* **ACTION ITEM**:
In your copy of the data, include no pictures and alter nothing else.

* **MATERIAL PROVIDED**:
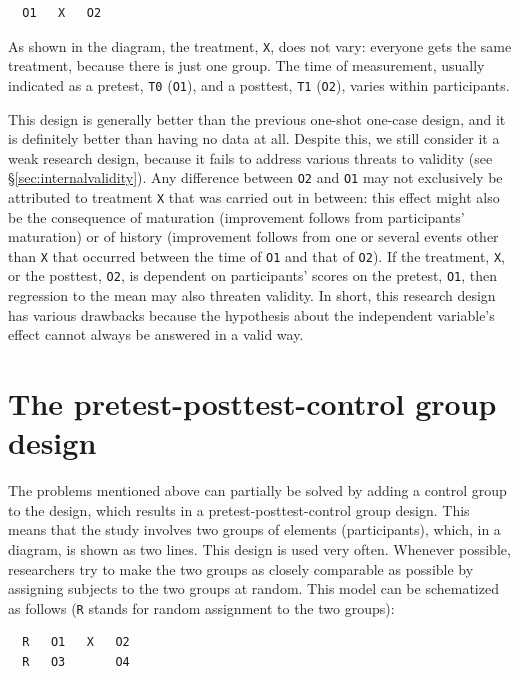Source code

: \documentclass[
]{book}
\begin{document}
\begin{verbatim}
  O1   X   O2
\end{verbatim}

As shown in the diagram, the treatment, \texttt{X}, does not vary: everyone gets the same treatment, because there is just one group. The time of measurement, usually indicated as a pretest, \texttt{T0} (\texttt{O1}), and a posttest, \texttt{T1} (\texttt{O2}), varies within participants.

This design is generally better than the previous one-shot one-case design, and it is definitely better than having no data at all. Despite this, we still consider it a weak research design, because it fails to address various threats to validity (see §\ref{sec:internalvalidity}). Any difference between \texttt{O2} and \texttt{O1} may not exclusively be attributed to treatment \texttt{X} that was carried out in between: this effect might also be the consequence of maturation (improvement follows from participants' maturation) or of history (improvement follows from one or several events other than \texttt{X} that occurred between the time of \texttt{O1} and that of \texttt{O2}). If the treatment, \texttt{X}, or the posttest, \texttt{O2}, is dependent on participants' scores on the pretest, \texttt{O1}, then regression to the mean may also threaten validity. In short, this research design has various drawbacks because the hypothesis about the independent variable's effect cannot always be answered in a valid way.

\hypertarget{sec:pretest-posttest-control-group-design}{%
\section{The pretest-posttest-control group design}\label{sec:pretest-posttest-control-group-design}}

The problems mentioned above can partially be solved by adding a control group to the design, which results in a pretest-posttest-control group design. This means that the study involves two groups of elements (participants), which, in a diagram, is shown as two lines. This design is used very often. Whenever possible, researchers try to make the two groups as closely comparable as possible by assigning subjects to the two groups at random. This model can be schematized as follows (\texttt{R} stands for random assignment to the two groups):

\begin{verbatim}
  R   O1   X   O2
  R   O3       O4
\end{verbatim}
\end{document}
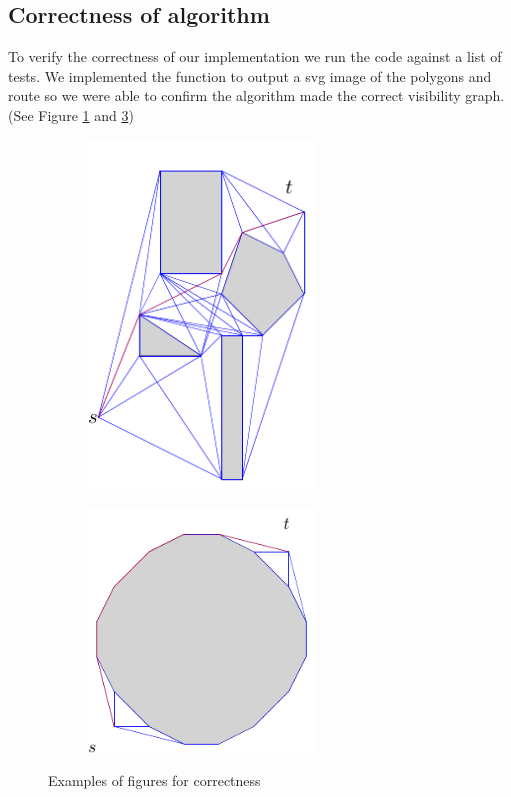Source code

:\subsection{Correctness of algorithm}
To verify the correctness of our implementation we run the code against a list of tests.
We implemented the function to output a svg image of the polygons and route so we
were able to confirm the algorithm made the correct visibility graph. (See
Figure \ref{fig:correctness_1} and \ref{fig:correctness_2})
\begin{figure}[H]
	\begin{subfigure}{.5\textwidth}
		\includegraphics[width=6cm]{figures/correctness1.pdf}
		\caption{}
		\label{fig:correctness_1}
	\end{subfigure}
	\begin{subfigure}{.5\textwidth}
		\includegraphics[width=6cm]{figures/correctness2.pdf}
		\caption{}
		\label{fig:correctness_2}
	\end{subfigure}
	\caption{Examples of figures for correctness}
\end{figure}

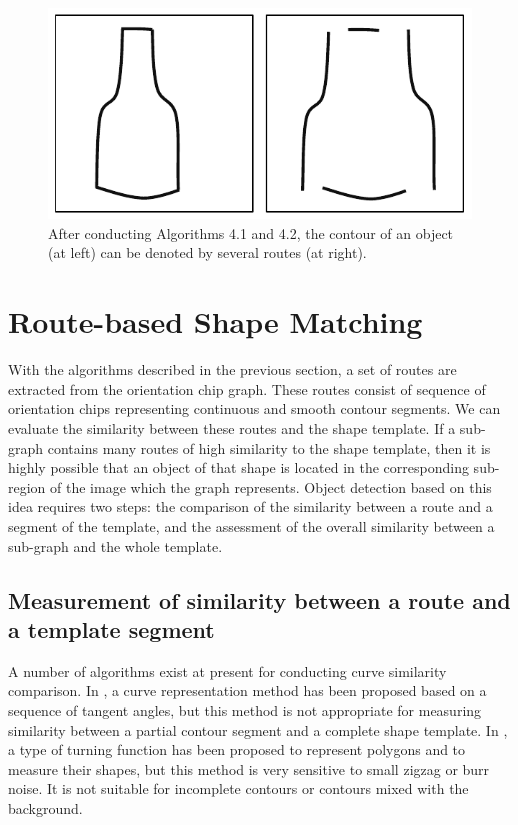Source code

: \documentclass[journal]{IEEEtran}
\begin{document}
\begin{figure}[!t]
\centering
\includegraphics[width=0.45\linewidth]{images/fig11.pdf}
\caption{After conducting Algorithms 4.1 and 4.2, 
the contour of an object (at left) can be denoted by several routes (at right).}
\label{fig:11}
\end{figure}

\section{Route-based Shape Matching}

With the algorithms described in the previous section,
a set of routes are extracted from the orientation chip graph.
These routes consist of sequence of orientation chips representing continuous and smooth contour segments.
We can evaluate the similarity between these routes and the shape template. 
If a sub-graph contains many routes of high similarity to the shape template,
then it is highly possible that an object of that shape is located in the corresponding sub-region of the image which the graph represents. 
Object detection based on this idea requires two steps: 
the comparison of the similarity between a route and a segment of the template, 
and the assessment of the overall similarity between a sub-graph and the whole template.

\subsection{Measurement of similarity between a route and a template segment}

A number of algorithms exist at present for conducting curve similarity comparison. 
In \cite{schindler2008}, a curve representation method has been proposed based on a sequence of tangent angles,
but this method is not appropriate for measuring similarity between a partial contour segment and a complete shape template.
In \cite{arkin1991}, a type of turning function has been proposed to represent polygons and to measure their shapes, 
but this method is very sensitive to small zigzag or burr noise.
It is not suitable for incomplete contours or contours mixed with the background. 
\end{document}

* **RESPONSE**:
Source code

: \documentclass[
]{book}
\begin{document}
\begin{verbatim}
  O1   X   O2
\end{verbatim}

As shown in the diagram, the treatment, \texttt{X}, does not vary: everyone gets the same treatment, because there is just one group. The time of measurement, usually indicated as a pretest, \texttt{T0} (\texttt{O1}), and a posttest, \texttt{T1} (\texttt{O2}), varies within participants.

This design is generally better than the previous one-shot one-case design, and it is definitely better than having no data at all. Despite this, we still consider it a weak research design, because it fails to address various threats to validity (see §\ref{sec:internalvalidity}). Any difference between \texttt{O2} and \texttt{O1} may not exclusively be attributed to treatment \texttt{X} that was carried out in between: this effect might also be the consequence of maturation (improvement follows from participants' maturation) or of history (improvement follows from one or several events other than \texttt{X} that occurred between the time of \texttt{O1} and that of \texttt{O2}). If the treatment, \texttt{X}, or the posttest, \texttt{O2}, is dependent on participants' scores on the pretest, \texttt{O1}, then regression to the mean may also threaten validity. In short, this research design has various drawbacks because the hypothesis about the independent variable's effect cannot always be answered in a valid way.

\hypertarget{sec:pretest-posttest-control-group-design}{%
\section{The pretest-posttest-control group design}\label{sec:pretest-posttest-control-group-design}}

The problems mentioned above can partially be solved by adding a control group to the design, which results in a pretest-posttest-control group design. This means that the study involves two groups of elements (participants), which, in a diagram, is shown as two lines. This design is used very often. Whenever possible, researchers try to make the two groups as closely comparable as possible by assigning subjects to the two groups at random. This model can be schematized as follows (\texttt{R} stands for random assignment to the two groups):

\begin{verbatim}
  R   O1   X   O2
  R   O3       O4
\end{verbatim}
\end{document}
Source code

:\subsection{Correctness of algorithm}
To verify the correctness of our implementation we run the code against a list of tests.
We implemented the function to output a svg image of the polygons and route so we
were able to confirm the algorithm made the correct visibility graph. (See
Figure \ref{fig:correctness_1} and \ref{fig:correctness_2})
\begin{figure}[H]
	\begin{subfigure}{.5\textwidth}
		\includegraphics[width=6cm]{figures/correctness1.pdf}
		\caption{}
		\label{fig:correctness_1}
	\end{subfigure}
	\begin{subfigure}{.5\textwidth}
		\includegraphics[width=6cm]{figures/correctness2.pdf}
		\caption{}
		\label{fig:correctness_2}
	\end{subfigure}
	\caption{Examples of figures for correctness}
\end{figure}

Source code

: \documentclass[journal]{IEEEtran}
\begin{document}
\begin{figure}[!t]
\centering
\includegraphics[width=0.45\linewidth]{images/fig11.pdf}
\caption{After conducting Algorithms 4.1 and 4.2, 
the contour of an object (at left) can be denoted by several routes (at right).}
\label{fig:11}
\end{figure}

\section{Route-based Shape Matching}

With the algorithms described in the previous section,
a set of routes are extracted from the orientation chip graph.
These routes consist of sequence of orientation chips representing continuous and smooth contour segments.
We can evaluate the similarity between these routes and the shape template. 
If a sub-graph contains many routes of high similarity to the shape template,
then it is highly possible that an object of that shape is located in the corresponding sub-region of the image which the graph represents. 
Object detection based on this idea requires two steps: 
the comparison of the similarity between a route and a segment of the template, 
and the assessment of the overall similarity between a sub-graph and the whole template.

\subsection{Measurement of similarity between a route and a template segment}

A number of algorithms exist at present for conducting curve similarity comparison. 
In \cite{schindler2008}, a curve representation method has been proposed based on a sequence of tangent angles,
but this method is not appropriate for measuring similarity between a partial contour segment and a complete shape template.
In \cite{arkin1991}, a type of turning function has been proposed to represent polygons and to measure their shapes, 
but this method is very sensitive to small zigzag or burr noise.
It is not suitable for incomplete contours or contours mixed with the background. 
\end{document}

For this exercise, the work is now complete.